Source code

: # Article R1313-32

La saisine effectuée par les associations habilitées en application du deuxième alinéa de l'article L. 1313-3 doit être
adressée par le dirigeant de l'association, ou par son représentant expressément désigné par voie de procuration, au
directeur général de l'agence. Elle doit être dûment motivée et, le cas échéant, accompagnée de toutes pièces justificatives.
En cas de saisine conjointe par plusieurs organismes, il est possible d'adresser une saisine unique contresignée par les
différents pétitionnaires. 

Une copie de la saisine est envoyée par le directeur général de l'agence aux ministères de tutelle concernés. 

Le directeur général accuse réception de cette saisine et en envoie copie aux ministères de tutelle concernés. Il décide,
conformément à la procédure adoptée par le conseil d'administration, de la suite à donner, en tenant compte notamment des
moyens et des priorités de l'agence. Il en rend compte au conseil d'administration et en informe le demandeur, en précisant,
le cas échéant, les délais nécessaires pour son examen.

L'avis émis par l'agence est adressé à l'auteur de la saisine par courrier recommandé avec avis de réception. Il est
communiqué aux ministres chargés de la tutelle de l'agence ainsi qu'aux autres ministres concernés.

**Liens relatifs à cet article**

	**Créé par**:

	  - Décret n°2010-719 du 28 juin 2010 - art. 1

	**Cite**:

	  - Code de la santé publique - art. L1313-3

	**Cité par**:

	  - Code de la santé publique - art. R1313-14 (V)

...

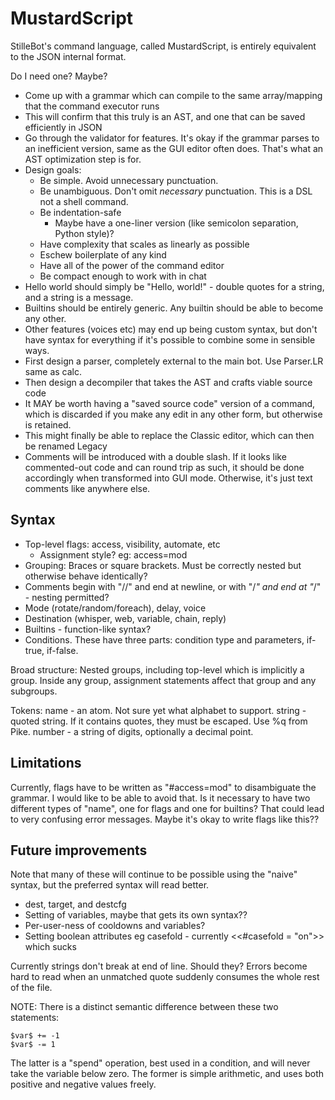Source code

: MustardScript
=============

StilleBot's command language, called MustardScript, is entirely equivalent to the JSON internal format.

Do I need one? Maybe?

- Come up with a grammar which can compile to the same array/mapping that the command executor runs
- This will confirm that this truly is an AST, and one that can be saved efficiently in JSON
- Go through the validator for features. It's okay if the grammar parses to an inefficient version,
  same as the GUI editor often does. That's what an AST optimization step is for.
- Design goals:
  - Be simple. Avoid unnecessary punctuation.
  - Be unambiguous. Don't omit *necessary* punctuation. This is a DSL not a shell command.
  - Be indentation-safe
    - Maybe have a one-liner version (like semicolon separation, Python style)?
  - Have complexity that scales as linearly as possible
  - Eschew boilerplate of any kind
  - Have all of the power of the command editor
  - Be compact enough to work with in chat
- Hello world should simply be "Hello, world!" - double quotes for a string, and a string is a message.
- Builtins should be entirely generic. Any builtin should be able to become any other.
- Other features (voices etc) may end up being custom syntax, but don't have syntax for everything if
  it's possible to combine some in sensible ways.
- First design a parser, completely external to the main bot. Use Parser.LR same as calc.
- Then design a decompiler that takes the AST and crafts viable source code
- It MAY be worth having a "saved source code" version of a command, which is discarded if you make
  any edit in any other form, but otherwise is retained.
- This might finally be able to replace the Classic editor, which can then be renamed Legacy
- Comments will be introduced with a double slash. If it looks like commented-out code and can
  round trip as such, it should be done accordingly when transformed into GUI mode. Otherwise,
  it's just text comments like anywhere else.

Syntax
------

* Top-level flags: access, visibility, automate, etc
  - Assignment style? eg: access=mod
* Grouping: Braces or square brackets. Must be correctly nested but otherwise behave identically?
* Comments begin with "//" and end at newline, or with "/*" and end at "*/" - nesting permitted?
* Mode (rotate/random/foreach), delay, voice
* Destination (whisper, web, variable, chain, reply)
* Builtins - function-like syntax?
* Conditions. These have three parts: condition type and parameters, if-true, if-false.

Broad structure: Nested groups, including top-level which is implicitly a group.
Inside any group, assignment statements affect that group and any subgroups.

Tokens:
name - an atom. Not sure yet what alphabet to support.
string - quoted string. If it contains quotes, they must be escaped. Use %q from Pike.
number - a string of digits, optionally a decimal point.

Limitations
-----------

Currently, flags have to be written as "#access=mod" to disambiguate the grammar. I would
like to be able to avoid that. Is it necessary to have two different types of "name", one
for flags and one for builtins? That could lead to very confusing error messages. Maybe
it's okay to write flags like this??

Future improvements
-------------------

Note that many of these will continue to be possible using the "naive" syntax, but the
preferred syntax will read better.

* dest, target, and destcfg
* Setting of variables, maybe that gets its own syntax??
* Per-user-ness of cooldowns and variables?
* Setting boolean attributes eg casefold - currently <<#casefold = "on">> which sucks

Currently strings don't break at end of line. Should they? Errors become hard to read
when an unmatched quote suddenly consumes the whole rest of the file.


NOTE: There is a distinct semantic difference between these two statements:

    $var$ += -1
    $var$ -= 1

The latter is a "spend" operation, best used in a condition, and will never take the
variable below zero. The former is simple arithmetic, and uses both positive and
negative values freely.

* * *

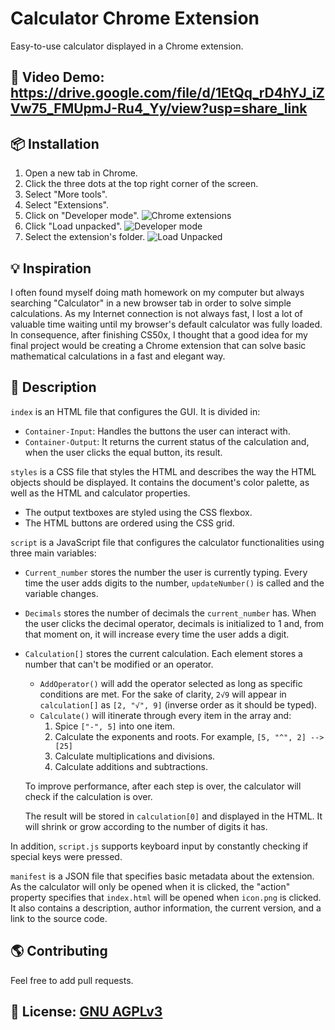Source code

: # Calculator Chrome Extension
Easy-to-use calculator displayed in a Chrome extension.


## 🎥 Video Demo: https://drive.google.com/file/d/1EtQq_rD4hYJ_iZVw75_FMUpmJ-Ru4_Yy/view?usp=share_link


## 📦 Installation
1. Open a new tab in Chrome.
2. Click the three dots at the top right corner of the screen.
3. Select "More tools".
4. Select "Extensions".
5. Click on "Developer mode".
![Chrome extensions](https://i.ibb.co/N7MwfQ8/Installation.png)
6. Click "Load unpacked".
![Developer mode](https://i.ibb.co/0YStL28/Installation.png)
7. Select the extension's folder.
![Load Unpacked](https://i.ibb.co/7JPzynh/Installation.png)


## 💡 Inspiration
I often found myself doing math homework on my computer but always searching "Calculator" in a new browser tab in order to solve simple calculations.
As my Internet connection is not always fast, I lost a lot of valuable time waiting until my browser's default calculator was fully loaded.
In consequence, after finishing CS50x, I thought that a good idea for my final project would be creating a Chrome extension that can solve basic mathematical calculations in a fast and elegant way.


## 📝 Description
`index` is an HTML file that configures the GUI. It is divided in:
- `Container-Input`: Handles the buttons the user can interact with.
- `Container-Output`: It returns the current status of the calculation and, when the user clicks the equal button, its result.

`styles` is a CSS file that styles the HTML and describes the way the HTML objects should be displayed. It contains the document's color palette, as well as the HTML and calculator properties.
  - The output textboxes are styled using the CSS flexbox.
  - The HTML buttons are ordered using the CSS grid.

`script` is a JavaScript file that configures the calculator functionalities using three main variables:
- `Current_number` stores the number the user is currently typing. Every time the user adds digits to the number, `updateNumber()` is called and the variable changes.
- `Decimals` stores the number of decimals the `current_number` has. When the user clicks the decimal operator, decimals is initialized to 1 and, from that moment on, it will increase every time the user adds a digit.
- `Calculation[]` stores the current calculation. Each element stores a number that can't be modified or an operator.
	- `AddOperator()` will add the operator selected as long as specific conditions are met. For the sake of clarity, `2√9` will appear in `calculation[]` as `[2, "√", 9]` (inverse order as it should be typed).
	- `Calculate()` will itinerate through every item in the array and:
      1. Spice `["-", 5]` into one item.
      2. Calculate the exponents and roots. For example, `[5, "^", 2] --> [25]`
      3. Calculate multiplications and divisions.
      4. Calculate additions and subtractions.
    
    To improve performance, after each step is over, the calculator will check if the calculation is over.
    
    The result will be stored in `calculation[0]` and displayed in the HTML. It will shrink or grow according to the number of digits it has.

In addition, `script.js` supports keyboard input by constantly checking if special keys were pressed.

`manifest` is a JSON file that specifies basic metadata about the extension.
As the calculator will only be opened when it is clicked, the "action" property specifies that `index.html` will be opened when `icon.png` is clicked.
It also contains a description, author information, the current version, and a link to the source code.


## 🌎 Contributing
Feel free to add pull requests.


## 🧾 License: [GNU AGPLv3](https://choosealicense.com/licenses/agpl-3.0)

Required action: Word for word, restate the lines of the listing above starting at the line with "- Décret n°2010-719" and ending at the line with "- Code de la santé publique - art. R1313-14", and nothing outside them.

Exercise result:
	  - Décret n°2010-719 du 28 juin 2010 - art. 1

	**Cite**:

	  - Code de la santé publique - art. L1313-3

	**Cité par**:

	  - Code de la santé publique - art. R1313-14 (V)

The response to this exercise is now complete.